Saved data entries
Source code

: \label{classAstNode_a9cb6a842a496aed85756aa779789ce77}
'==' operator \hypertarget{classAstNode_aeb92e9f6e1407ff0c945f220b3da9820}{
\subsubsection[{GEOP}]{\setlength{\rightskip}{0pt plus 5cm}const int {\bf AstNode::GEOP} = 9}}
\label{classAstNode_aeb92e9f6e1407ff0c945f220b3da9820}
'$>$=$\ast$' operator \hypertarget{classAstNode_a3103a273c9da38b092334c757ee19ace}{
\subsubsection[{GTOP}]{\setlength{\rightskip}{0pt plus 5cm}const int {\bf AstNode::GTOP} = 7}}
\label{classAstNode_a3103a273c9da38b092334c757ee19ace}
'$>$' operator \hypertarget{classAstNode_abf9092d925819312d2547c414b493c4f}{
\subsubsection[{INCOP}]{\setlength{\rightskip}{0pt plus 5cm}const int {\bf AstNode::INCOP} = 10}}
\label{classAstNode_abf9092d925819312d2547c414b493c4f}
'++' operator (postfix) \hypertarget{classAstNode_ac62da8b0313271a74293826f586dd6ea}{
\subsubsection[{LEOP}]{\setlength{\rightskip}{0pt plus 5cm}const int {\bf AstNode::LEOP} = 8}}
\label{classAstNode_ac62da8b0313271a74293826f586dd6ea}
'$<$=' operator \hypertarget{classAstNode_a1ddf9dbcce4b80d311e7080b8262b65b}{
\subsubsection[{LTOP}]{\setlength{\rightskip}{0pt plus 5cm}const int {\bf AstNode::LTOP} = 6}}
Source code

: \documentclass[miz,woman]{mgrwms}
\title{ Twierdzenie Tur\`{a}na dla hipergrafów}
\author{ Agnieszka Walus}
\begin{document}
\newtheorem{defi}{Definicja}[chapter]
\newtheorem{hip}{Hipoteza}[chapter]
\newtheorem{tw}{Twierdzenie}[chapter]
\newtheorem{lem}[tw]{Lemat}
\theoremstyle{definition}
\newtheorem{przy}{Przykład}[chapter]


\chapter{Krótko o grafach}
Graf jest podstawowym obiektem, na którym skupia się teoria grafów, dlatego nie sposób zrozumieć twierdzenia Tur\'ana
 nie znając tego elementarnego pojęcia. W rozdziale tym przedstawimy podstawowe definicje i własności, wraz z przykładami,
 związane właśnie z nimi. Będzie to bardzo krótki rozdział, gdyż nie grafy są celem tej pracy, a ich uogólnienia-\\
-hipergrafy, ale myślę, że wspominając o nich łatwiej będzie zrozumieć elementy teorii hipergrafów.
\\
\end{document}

● **Work instruction**
Look back at the records above. Repeat all of them exactly.

● **Response below**
Source code

: \label{classAstNode_a9cb6a842a496aed85756aa779789ce77}
'==' operator \hypertarget{classAstNode_aeb92e9f6e1407ff0c945f220b3da9820}{
\subsubsection[{GEOP}]{\setlength{\rightskip}{0pt plus 5cm}const int {\bf AstNode::GEOP} = 9}}
\label{classAstNode_aeb92e9f6e1407ff0c945f220b3da9820}
'$>$=$\ast$' operator \hypertarget{classAstNode_a3103a273c9da38b092334c757ee19ace}{
\subsubsection[{GTOP}]{\setlength{\rightskip}{0pt plus 5cm}const int {\bf AstNode::GTOP} = 7}}
\label{classAstNode_a3103a273c9da38b092334c757ee19ace}
'$>$' operator \hypertarget{classAstNode_abf9092d925819312d2547c414b493c4f}{
\subsubsection[{INCOP}]{\setlength{\rightskip}{0pt plus 5cm}const int {\bf AstNode::INCOP} = 10}}
\label{classAstNode_abf9092d925819312d2547c414b493c4f}
'++' operator (postfix) \hypertarget{classAstNode_ac62da8b0313271a74293826f586dd6ea}{
\subsubsection[{LEOP}]{\setlength{\rightskip}{0pt plus 5cm}const int {\bf AstNode::LEOP} = 8}}
\label{classAstNode_ac62da8b0313271a74293826f586dd6ea}
'$<$=' operator \hypertarget{classAstNode_a1ddf9dbcce4b80d311e7080b8262b65b}{
\subsubsection[{LTOP}]{\setlength{\rightskip}{0pt plus 5cm}const int {\bf AstNode::LTOP} = 6}}
Source code

: \documentclass[miz,woman]{mgrwms}
\title{ Twierdzenie Tur\`{a}na dla hipergrafów}
\author{ Agnieszka Walus}
\begin{document}
\newtheorem{defi}{Definicja}[chapter]
\newtheorem{hip}{Hipoteza}[chapter]
\newtheorem{tw}{Twierdzenie}[chapter]
\newtheorem{lem}[tw]{Lemat}
\theoremstyle{definition}
\newtheorem{przy}{Przykład}[chapter]


\chapter{Krótko o grafach}
Graf jest podstawowym obiektem, na którym skupia się teoria grafów, dlatego nie sposób zrozumieć twierdzenia Tur\'ana
 nie znając tego elementarnego pojęcia. W rozdziale tym przedstawimy podstawowe definicje i własności, wraz z przykładami,
 związane właśnie z nimi. Będzie to bardzo krótki rozdział, gdyż nie grafy są celem tej pracy, a ich uogólnienia-\\
-hipergrafy, ale myślę, że wspominając o nich łatwiej będzie zrozumieć elementy teorii hipergrafów.
\\
\end{document}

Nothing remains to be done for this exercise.